Religion, Slavery and Resistance
Liz Egan
Religion occupies a fractious place in histories of enslavement and abolition throughout history. In the Ottoman empire, religion shaped who could be legally enslaved (White 2022), while conversion in the Spanish empire might also offer a route to freedom (Fisk 2022; Ireton 2020). In this seminar we will focus on the circum-Caribbean as a religious contact zone, examining the perspectives of enslavers, abolitionists, and enslaved peoples. In the British Caribbean, evangelising among enslaved peoples was frequently met with rebuke during the eighteenth century while nonconformists were some of the earliest campaigners for abolition at the metropole. Religion in the Caribbean also repeatedly played a significant role in prominent enslaved rebellions, from Vodun and the Haitian Revolution (1791-1804), to the Baptist War in Jamaica (1831). In this seminar, we will build on the previous week’s discussion about the relationship between religion and imperialism to delve deeper into the tensions surrounding religion and slavery, and in particular the place of religion in abolitionism and post-slavery cultures. We will engage with theories of syncretism, acculturation, and creolisation to think about the evolution of religious practices in the Americas during and after slavery, and in doing so return to questions about how we define “religion”.
During our seminar, we will engage with case studies from the Caribbean, primarily obeah and Vodun.

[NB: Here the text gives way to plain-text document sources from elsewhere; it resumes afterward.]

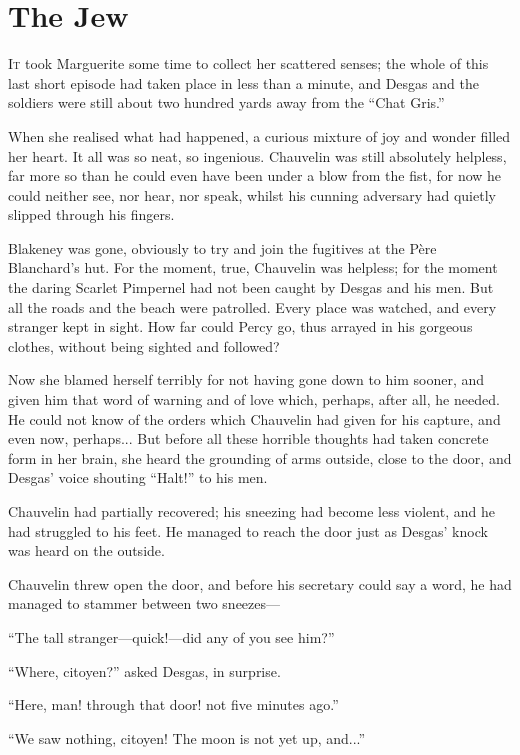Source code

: 
\chapter{The Jew}
\lettrine[lines=4]{I}{t} took Marguerite some time to collect her scattered senses; the whole of this last short episode had taken place in less than a minute, and Desgas and the soldiers were still about two hundred yards away from the \enquote{Chat Gris.}

When she realised what had happened, a curious mixture of joy and wonder filled her heart. It all was so neat, so ingenious. Chauvelin was still absolutely helpless, far more so than he could even have been under a blow from the fist, for now he could neither see, nor hear, nor speak, whilst his cunning adversary had quietly slipped through his fingers.

Blakeney was gone, obviously to try and join the fugitives at the Père Blanchard's hut. For the moment, true, Chauvelin was helpless; for the moment the daring Scarlet Pimpernel had not been caught by Desgas and his men. But all the roads and the beach were patrolled. Every place was watched, and every stranger kept in sight. How far could Percy go, thus arrayed in his gorgeous clothes, without being sighted and followed?

Now she blamed herself terribly for not having gone down to him sooner, and given him that word of warning and of love which, perhaps, after all, he needed. He could not know of the orders which Chauvelin had given for his capture, and even now, perhaps... But before all these horrible thoughts had taken concrete form in her brain, she heard the grounding of arms outside, close to the door, and Desgas’ voice shouting \enquote{Halt!} to his men.

Chauvelin had partially recovered; his sneezing had become less violent, and he had struggled to his feet. He managed to reach the door just as Desgas’ knock was heard on the outside.

Chauvelin threw open the door, and before his secretary could say a word, he had managed to stammer between two sneezes---

\enquote{The tall stranger---quick!---did any of you see him?}

\enquote{Where, citoyen?} asked Desgas, in surprise.

\enquote{Here, man! through that door! not five minutes ago.}

\enquote{We saw nothing, citoyen! The moon is not yet up, and...}

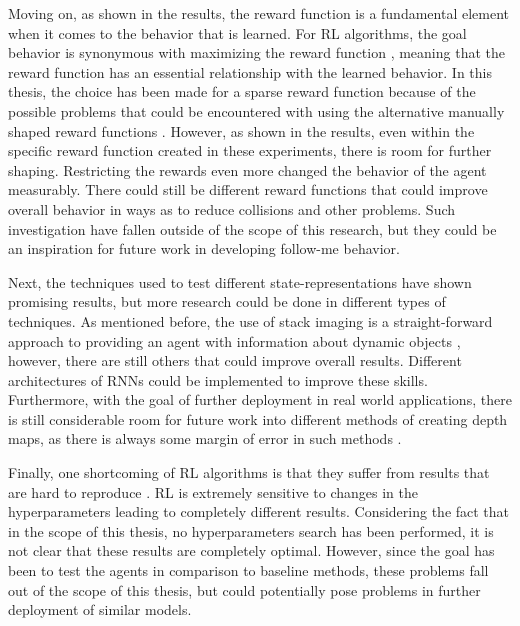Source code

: Moving on, as shown in the results, the reward function is a fundamental element 
when it comes to the behavior that is learned. For RL algorithms, the goal behavior is 
synonymous with maximizing the reward function \cite{RLBook}, meaning that the reward 
function has an essential relationship with the learned behavior. In this thesis, 
the choice has been made for a sparse reward function because of the possible problems 
that could be encountered with using the alternative manually shaped reward functions 
\cite{sparserewardsarebetter,nonsparserewardissuboptimal}. However, as shown in the 
results, even within the specific reward function created in these experiments, there 
is room for further shaping. Restricting the rewards even more changed the behavior 
of the agent measurably. There could still be different reward functions that could 
improve overall behavior in ways as to reduce collisions and other problems. Such 
investigation have fallen outside of the scope of this research, but they could 
be an inspiration for future work in developing follow-me behavior. 

Next, the techniques used to test different state-representations have shown 
promising results, but more research could be done in different types of 
techniques. As mentioned before, the use of stack imaging is a straight-forward 
approach to providing an agent with information about dynamic objects \cite{rlsolvingatari,DepthAndStackResearch}, 
however, there are still others that could improve overall results. Different 
architectures of RNNs could be implemented to improve these skills. Furthermore,
with the goal of further deployment in real world applications, there is still 
considerable room for future work into different methods of creating depth maps, 
as there is always some margin of error in such methods \cite{lidarinselfdrivingcar, stereovision, DepthFromMonocularImage}.

Finally, one shortcoming of RL algorithms is that they suffer from results that 
are hard to reproduce \cite{RLisSuperannoying}. 
RL is extremely sensitive to changes in the hyperparameters leading to completely 
different results. Considering the fact that in the scope of this thesis, no 
hyperparameters search has been performed, it is not clear that these results 
are completely optimal. However, since the goal has been to test the agents 
in comparison to baseline methods, these problems fall out of the scope of this thesis, 
but could potentially pose problems in further deployment of similar models.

I will provide a printed handout of “The ‘Woman of the Popo Country’, Jamaica, 1770s”. There will be time during the seminar to read this, but you may wish to take a look beforehand as well as explore the web resource Obeah Histories, and/or its sister sites Freedom to Believe and Caribbean Religious Trials.
Required Reading
Lizabeth Paravisini-Gebert, Joseph M. Murphy, and Margarite Fernandez Olmos, Creole Religions of the Caribbean: An Introduction from Vodou and Santeria to Obeah and Espiritismo (New York: New York University Press, 2011), pp.1-20
AND a chapter of your choice (from chapters 2-7). Come to the seminar prepared to discuss.
Sylvia R. Frey (2008) ‘The Visible Church: Historiography of African American Religion since Raboteau’, Slavery & Abolition, 29:1, 83-110, DOI: 10.1080/01440390701841083
Katharine Gerbner, ‘“They Call Me Obea”: German Moravian Missionaries and Afro-Caribbean Religion in Jamaica, 1754–1760’, Atlantic Studies, 12.2 (2015), 160–78
Seminar Questions
- How were religious epistemologies transformed by the experience of enslavement?
- How did colonial and/or enslaved subjects use religion for resistance?
- How useful are terms like “survivals”, “syncretism”, and “resistance” to the study of religious belief in slavery and post-slavery societies?
Further Reading
Caribbean Creolised Religions
Kenneth Bilby et al., Obeah and Other Powers: The Politics of Caribbean Religion and Healing (Durham: Duke University Press, 2012)
Vincent Brown, ‘Spiritual Terror and Sacred Authority in Jamaican Slave Society’, Slavery & Abolition, 24.1 (2003), 24-53
Randy M. Browne, ‘The “Bad Business” of Obeah: Power, Authority, and the Politics of Slave Culture in the British Caribbean’, William and Mary Quarterly, 68:2 (2011), 451–80
Colin Dayan, Haiti, History, and the Gods (University of California Press, 1995)
Lizabeth Paravisini-Gebert, Joseph M. Murphy, and Margarite Fernandez Olmos, Creole Religions of the Caribbean: An Introduction from Vodou and Santeria to Obeah and Espiritismo (New York: New York University Press, 2011)
Diana Paton, The Cultural Politics of Obeah: Religion, Colonialism and Modernity in the Caribbean World (Cambridge: Cambridge University Press, 2015)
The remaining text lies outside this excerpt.